● TASK STATEMENT: Starting at the first line of the entries below, please return exactly each line up to and including the one with "I argue that"; pictures stay out.

● Stored data:
================================

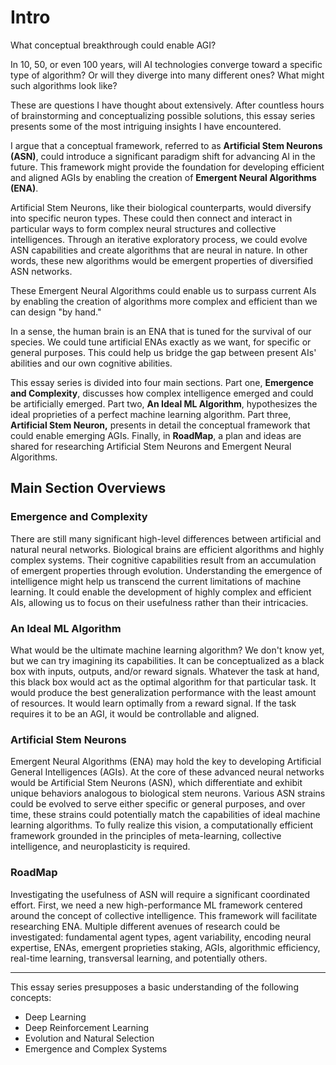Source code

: # Intro

What conceptual breakthrough could enable AGI?

In 10, 50, or even 100 years, will AI technologies converge toward a specific type of algorithm? Or will they diverge into many different ones? What might such algorithms look like?

These are questions I have thought about extensively. 
After countless hours of brainstorming and conceptualizing possible solutions, this essay series presents some of the most intriguing insights I have encountered. 

I argue that a conceptual framework, referred to as **Artificial Stem Neurons (ASN)**, could introduce a significant paradigm shift for advancing AI in the future. This framework might provide the foundation for developing efficient and aligned AGIs by enabling the creation of **Emergent Neural Algorithms (ENA)**.

Artificial Stem Neurons, like their biological counterparts, would diversify into specific neuron types. These could then connect and interact in particular ways to form complex neural structures and collective intelligences. Through an iterative exploratory process, we could evolve ASN capabilities and create algorithms that are neural in nature. In other words, these new algorithms would be emergent properties of diversified ASN networks.

These Emergent Neural Algorithms could enable us to surpass current AIs by enabling the creation of algorithms more complex and efficient than we can design "by hand."

In a sense, the human brain is an ENA that is tuned for the survival of our species. We could tune artificial ENAs exactly as we want, for specific or general purposes. This could help us bridge the gap between present AIs' abilities and our own cognitive abilities.

This essay series is divided into four main sections. Part one, **Emergence and Complexity**, discusses how complex intelligence emerged and could be artificially emerged. Part two, **An Ideal ML Algorithm**, hypothesizes the ideal proprieties of a perfect machine learning algorithm. Part three, **Artificial Stem Neuron,** presents in detail the conceptual framework that could enable emerging AGIs. Finally, in **RoadMap**, a plan and ideas are shared for researching Artificial Stem Neurons and Emergent Neural Algorithms.


## Main Section Overviews


### Emergence and Complexity

There are still many significant high-level differences between artificial and natural neural networks. Biological brains are efficient algorithms and highly complex systems. Their cognitive capabilities result from an accumulation of emergent properties through evolution. Understanding the emergence of intelligence might help us transcend the current limitations of machine learning. It could enable the development of highly complex and efficient AIs, allowing us to focus on their usefulness rather than their intricacies.

### An Ideal ML Algorithm

What would be the ultimate machine learning algorithm? We don't know yet, but we can try imagining its capabilities. It can be conceptualized as a black box with inputs, outputs, and/or reward signals. Whatever the task at hand, this black box would act as the optimal algorithm for that particular task. It would produce the best generalization performance with the least amount of resources. It would learn optimally from a reward signal. If the task requires it to be an AGI, it would be controllable and aligned.

### Artificial Stem Neurons

Emergent Neural Algorithms (ENA) may hold the key to developing Artificial General Intelligences (AGIs). At the core of these advanced neural networks would be Artificial Stem Neurons (ASN), which differentiate and exhibit unique behaviors analogous to biological stem neurons. Various ASN strains could be evolved to serve either specific or general purposes, and over time, these strains could potentially match the capabilities of ideal machine learning algorithms. To fully realize this vision, a computationally efficient framework grounded in the principles of meta-learning, collective intelligence, and neuroplasticity is required.

### RoadMap

Investigating the usefulness of ASN will require a significant coordinated effort. First, we need a new high-performance ML framework centered around the concept of collective intelligence. This framework will facilitate researching ENA. Multiple different avenues of research could be investigated: fundamental agent types, agent variability, encoding neural expertise, ENAs, emergent proprieties staking, AGIs, algorithmic efficiency, real-time learning, transversal learning, and potentially others.

***

This essay series presupposes a basic understanding of the following concepts:

- Deep Learning
- Deep Reinforcement Learning
- Evolution and Natural Selection
- Emergence and Complex Systems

================================

● PROBLEM SOLUTION:
Source code

: # Intro

What conceptual breakthrough could enable AGI?

In 10, 50, or even 100 years, will AI technologies converge toward a specific type of algorithm? Or will they diverge into many different ones? What might such algorithms look like?

These are questions I have thought about extensively. 
After countless hours of brainstorming and conceptualizing possible solutions, this essay series presents some of the most intriguing insights I have encountered. 

I argue that a conceptual framework, referred to as **Artificial Stem Neurons (ASN)**, could introduce a significant paradigm shift for advancing AI in the future. This framework might provide the foundation for developing efficient and aligned AGIs by enabling the creation of **Emergent Neural Algorithms (ENA)**.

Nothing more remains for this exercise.